BS: Some people were commenting in the issues in the design repos with bechmarks they were interested in, have you looked at any of those?

BT: Haven’t looked at them yet, will look through them. Have someone on my team that will be looking into this. People interested please subscribe to the issue if interested. DS: Any questions/comments?

LW: Was previously interested in load time benchmarks, I had some workloads but there were problems, can I delete that repo as it’s subsumed by this one?

BT: Propose them as an issue on the current repo so they’re not lost?

LW: one of those was godot, which was good but it was problematic because it depends on WebGL2

BS: Let’s archive instead of deleting.

LW: Trying to reduce visual noise, strart with archiving

BT: Looked at a lot of benchmarks, just a bunch of C code, no licensing, possibly from the 80s. HAving it licensed, and documented is useful.

PP: this is good, it’s been missing from a lot of recent conversations about web performance.

BT: File issues first, and then Pull requests. Casting a wide net first, and then narrowing them down.

BS: Maybe have them in a separate branch, so people only see official benchmarks on master

FD: Thoughts on augmenting the wast format or other format to load up the description of e.g. the benchmark type? It’s convenient to be able to automatically fetch tests when developing an implementation.

BT: What kind of an extension were you thinking of?

FD [??]

PP: Chakra has a wrapper for wabt, JS interface for wabt. Not sure if that’s helpful

??: When we get the collection of benchmarks together, when there is some code, have the documentation with it so we know why it’s there.

BT: Yes

??: Should we figure out the format through issues?

BT: Yes

DS: Any other comments or questions for Ben?

BT: Thanks

####Single Module Feature testing

BS: also related to “fat binaries” e.g. multiple formats in a single binary One observation is that I think a lot of the code would be common between modules that do or don’t use the feature (for many of the features at least). Hopefully adding a second feature to a module wouldn’t increase the size by 2x.

RW: SIMD easy to test for single versions, should we think of this as a growable section?

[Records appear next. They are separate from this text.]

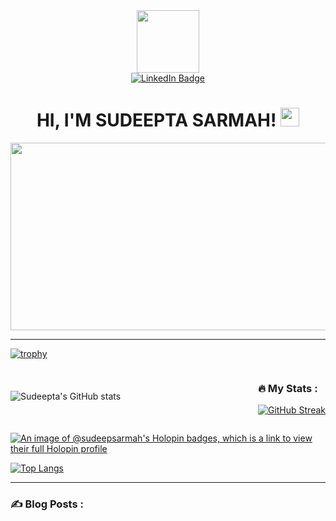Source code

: <div id="header" align="center">
  <img src="https://media.giphy.com/media/Ll22OhMLAlVDb8UQWe/giphy.gif" width="100"/>
</div>


<div id="badges" align="center">
  <a href="www.linkedin.com/in/sudeeptasarmahL">
    <img src="https://img.shields.io/badge/LinkedIn-blue?style=for-the-badge&logo=linkedin&logoColor=white" alt="LinkedIn Badge"/>
  </a><br>
  <img src="https://komarev.com/ghpvc/?username=sudeepsarmah&style=flat-square&color=blue" alt=""/>
  <h1>
  HI, I'M SUDEEPTA SARMAH!
  <img src="https://media.giphy.com/media/hvRJCLFzcasrR4ia7z/giphy.gif" width="30px"/>
</h1>
</div>

<div align="center">
  <img src="https://media.giphy.com/media/Q2W4hziDOyzu0/giphy.gif" width="600" height="300"/>
</div>







---


[![trophy](https://github-profile-trophy.vercel.app/?username=sudeepsarmah&theme=onedark)](https://github.com/sudeepsarmah/github-profile-trophy)

<div style="display: flex; justify-content: space-between; align-items: center;">
  <div>
     
  ![Sudeepta's GitHub stats](https://github-readme-stats.vercel.app/api?username=sudeepsarmah&show_icons=true&theme=transparent)
  </div>
  <div>


  ### :fire: My Stats :
  [![GitHub Streak](http://github-readme-streak-stats.herokuapp.com?user=sudeepsarmah&theme=dark&background=000000)](https://git.io/streak-stats)
  </div>
</div>

[![An image of @sudeepsarmah's Holopin badges, which is a link to view their full Holopin profile](https://holopin.me/sudeepsarmah)](https://holopin.io/@sudeepsarmah)


[![Top Langs](https://github-readme-stats.vercel.app/api/top-langs/?username=sudeepsarmah&layout=compact&theme=vision-friendly-dark)](https://github.com/anuraghazra/github-readme-stats)


---

### :writing_hand: Blog Posts :

<!-- BLOG-POST-LIST:START -->
<!-- BLOG-POST-LIST:END -->
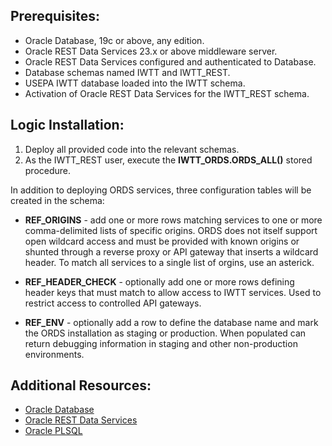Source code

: ## Prerequisites:

* Oracle Database, 19c or above, any edition.
* Oracle REST Data Services 23.x or above middleware server.
* Oracle REST Data Services configured and authenticated to Database. 
* Database schemas named IWTT and IWTT_REST.
* USEPA IWTT database loaded into the IWTT schema.
* Activation of Oracle REST Data Services for the IWTT_REST schema.

## Logic Installation:

1) Deploy all provided code into the relevant schemas.
2) As the IWTT_REST user, execute the **IWTT_ORDS.ORDS_ALL()** stored procedure.

In addition to deploying ORDS services, three configuration tables will be created in the schema:

* **REF_ORIGINS** - add one or more rows matching services to one or more comma-delimited lists of specific origins.  ORDS does not itself support open wildcard access and must be provided with known origins or shunted through a reverse proxy or API gateway that inserts a wildcard header.  To match all services to a single list of orgins, use an asterick.

* **REF_HEADER_CHECK** - optionally add one or more rows defining header keys that must match to allow access to IWTT services.  Used to restrict access to controlled API gateways.

* **REF_ENV** - optionally add a row to define the database name and mark the ORDS installation as staging or production.  When populated can return debugging information in staging and other non-production environments. 

## Additional Resources:

* [Oracle Database](https://docs.oracle.com/en/database/oracle/oracle-database/19/ntdbi/index.html)
* [Oracle REST Data Services](https://docs.oracle.com/en/database/oracle/oracle-rest-data-services/23.2/ordig/installing-REST-data-services.html)
* [Oracle PLSQL](https://docs.oracle.com/en/database/oracle/oracle-database/19/lnpls/index.html)
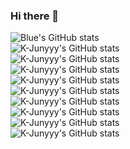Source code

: ### Hi there 👋
![Blue's GitHub stats](https://github-readme-stats.vercel.app/api?username=gytjd&show_icons=true&theme=dark)   
![K-Junyyy's GitHub stats](https://github-readme-stats.vercel.app/api?username=K-Junyyy&show_icons=true&theme=radical)  
![K-Junyyy's GitHub stats](https://github-readme-stats.vercel.app/api?username=K-Junyyy&show_icons=true&theme=merko)  
![K-Junyyy's GitHub stats](https://github-readme-stats.vercel.app/api?username=K-Junyyy&show_icons=true&theme=gruvbox)  
![K-Junyyy's GitHub stats](https://github-readme-stats.vercel.app/api?username=K-Junyyy&show_icons=true&theme=tokyonight)  
![K-Junyyy's GitHub stats](https://github-readme-stats.vercel.app/api?username=K-Junyyy&show_icons=true&theme=onedark)  
![K-Junyyy's GitHub stats](https://github-readme-stats.vercel.app/api?username=K-Junyyy&show_icons=true&theme=cobalt)  
![K-Junyyy's GitHub stats](https://github-readme-stats.vercel.app/api?username=K-Junyyy&show_icons=true&theme=synthwave)  
![K-Junyyy's GitHub stats](https://github-readme-stats.vercel.app/api?username=K-Junyyy&show_icons=true&theme=highcontrast)  
![K-Junyyy's GitHub stats](https://github-readme-stats.vercel.app/api?username=K-Junyyy&show_icons=true&theme=dracula)
<!--
**gytjd/gytjd** is a ✨ _special_ ✨ repository because its `README.md` (this file) appears on your GitHub profile.

Here are some ideas to get you started:

- 🔭 I’m currently working on ...
- 🌱 I’m currently learning ...
- 👯 I’m looking to collaborate on ...
- 🤔 I’m looking for help with ...
- 💬 Ask me about ...
- 📫 How to reach me: ...
- 😄 Pronouns: ...
- ⚡ Fun fact: ...
-->
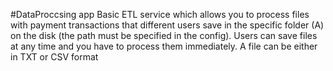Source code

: #DataProccsing app
Basic ETL service which allows you to process files with payment
transactions that different users save in the specific folder (A) on the disk (the path must be
specified in the config). Users can save files at any time and you have to process them
immediately. A file can be either in TXT or CSV format

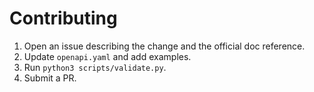# Contributing

1. Open an issue describing the change and the official doc reference.
2. Update `openapi.yaml` and add examples.
3. Run `python3 scripts/validate.py`.
4. Submit a PR.
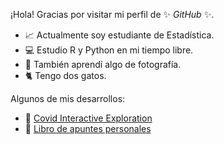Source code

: ¡Hola! Gracias por visitar mi perfil de ✨ _GitHub_ ✨.

- 📈 Actualmente soy estudiante de Estadística.
- 💻 Estudio R y Python en mi tiempo libre.
- 📸 También aprendí algo de fotografía.
- 🐈 Tengo dos gatos.

Algunos de mis desarrollos:
- 🦠 [Covid Interactive Exploration](https://estebanr.shinyapps.io/covid-interactive-exploration/)
- 📖 [Libro de apuntes personales](https://estebanrucan.github.io/personal-book/)
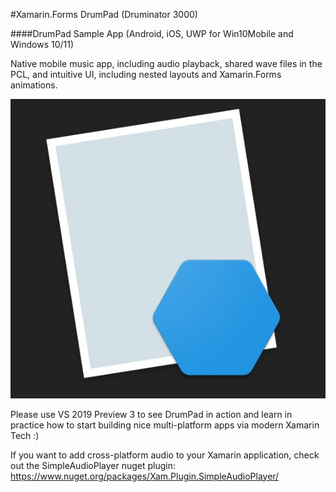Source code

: #Xamarin.Forms DrumPad (Druminator 3000)

####DrumPad Sample App (Android, iOS, UWP for Win10Mobile and Windows 10/11)

Native mobile music app, including audio playback, shared wave files in the PCL, 
and intuitive UI, including nested layouts and Xamarin.Forms animations.

![Druminator 3000](https://github.com/mediaexplorer74/DrumPad/blob/main/Druminator.jpg)

Please use VS 2019 Preview 3 to see DrumPad in action and learn in practice 
how to start building nice multi-platform apps via modern Xamarin Tech :)

If you want to add cross-platform audio to your Xamarin application, check out the SimpleAudioPlayer 
nuget plugin: https://www.nuget.org/packages/Xam.Plugin.SimpleAudioPlayer/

Because new instructions can be added as additional proposals

BS: I have a couple of different ways this could work. If some new iteration of simd adds horizontal adds, you can have them as separate bits that you check for in the module. Will get into the alternatives later.

BS: High level idea is that for the binary format we add two new section types, feature test section, and conditional section

BT: If you have a feature that adds new types you need multiple sections, and that are combined together?

BS: Sections are easy to extend..

BT: How do you reference them stabilly?

BS: That’s a tooling concern, index means different things, if you want it to be stable, you have to pad it out or make sure they occur earlier.

BT: e.g. if the feature is true, use these 12 functions but otherwise use these other functions

BS: This is a relatively simple way of specifying that

LI: since we use byte offsets, how does that work as if they were compacted in memory?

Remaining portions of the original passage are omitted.